---------- Task material
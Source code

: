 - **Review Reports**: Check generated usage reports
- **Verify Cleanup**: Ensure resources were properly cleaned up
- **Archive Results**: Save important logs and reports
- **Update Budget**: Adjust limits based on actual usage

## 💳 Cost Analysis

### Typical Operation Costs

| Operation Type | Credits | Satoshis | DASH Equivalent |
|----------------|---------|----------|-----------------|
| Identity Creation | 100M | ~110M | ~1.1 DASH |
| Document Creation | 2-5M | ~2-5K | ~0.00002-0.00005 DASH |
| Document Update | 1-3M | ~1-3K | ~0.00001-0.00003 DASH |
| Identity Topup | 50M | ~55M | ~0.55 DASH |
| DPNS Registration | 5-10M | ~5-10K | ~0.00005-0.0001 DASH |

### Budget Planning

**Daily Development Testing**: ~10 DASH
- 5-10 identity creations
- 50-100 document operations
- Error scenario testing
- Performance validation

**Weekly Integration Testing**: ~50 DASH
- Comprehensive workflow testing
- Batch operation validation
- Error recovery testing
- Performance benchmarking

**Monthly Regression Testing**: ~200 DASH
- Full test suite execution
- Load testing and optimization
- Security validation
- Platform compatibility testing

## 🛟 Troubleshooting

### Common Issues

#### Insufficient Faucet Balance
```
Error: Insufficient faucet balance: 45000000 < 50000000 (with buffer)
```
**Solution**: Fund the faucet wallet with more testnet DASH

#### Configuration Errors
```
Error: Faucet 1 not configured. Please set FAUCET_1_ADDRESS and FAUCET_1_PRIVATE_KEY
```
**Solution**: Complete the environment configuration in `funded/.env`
--------------------
- Prompt -
Find the string "DASH" in the material above. Then copy each line that has it.

- Exercise response -
| Operation Type | Credits | Satoshis | DASH Equivalent |
| Identity Creation | 100M | ~110M | ~1.1 DASH |
| Document Creation | 2-5M | ~2-5K | ~0.00002-0.00005 DASH |
| Document Update | 1-3M | ~1-3K | ~0.00001-0.00003 DASH |
| Identity Topup | 50M | ~55M | ~0.55 DASH |
| DPNS Registration | 5-10M | ~5-10K | ~0.00005-0.0001 DASH |
**Daily Development Testing**: ~10 DASH
**Weekly Integration Testing**: ~50 DASH
**Monthly Regression Testing**: ~200 DASH
**Solution**: Fund the faucet wallet with more testnet DASH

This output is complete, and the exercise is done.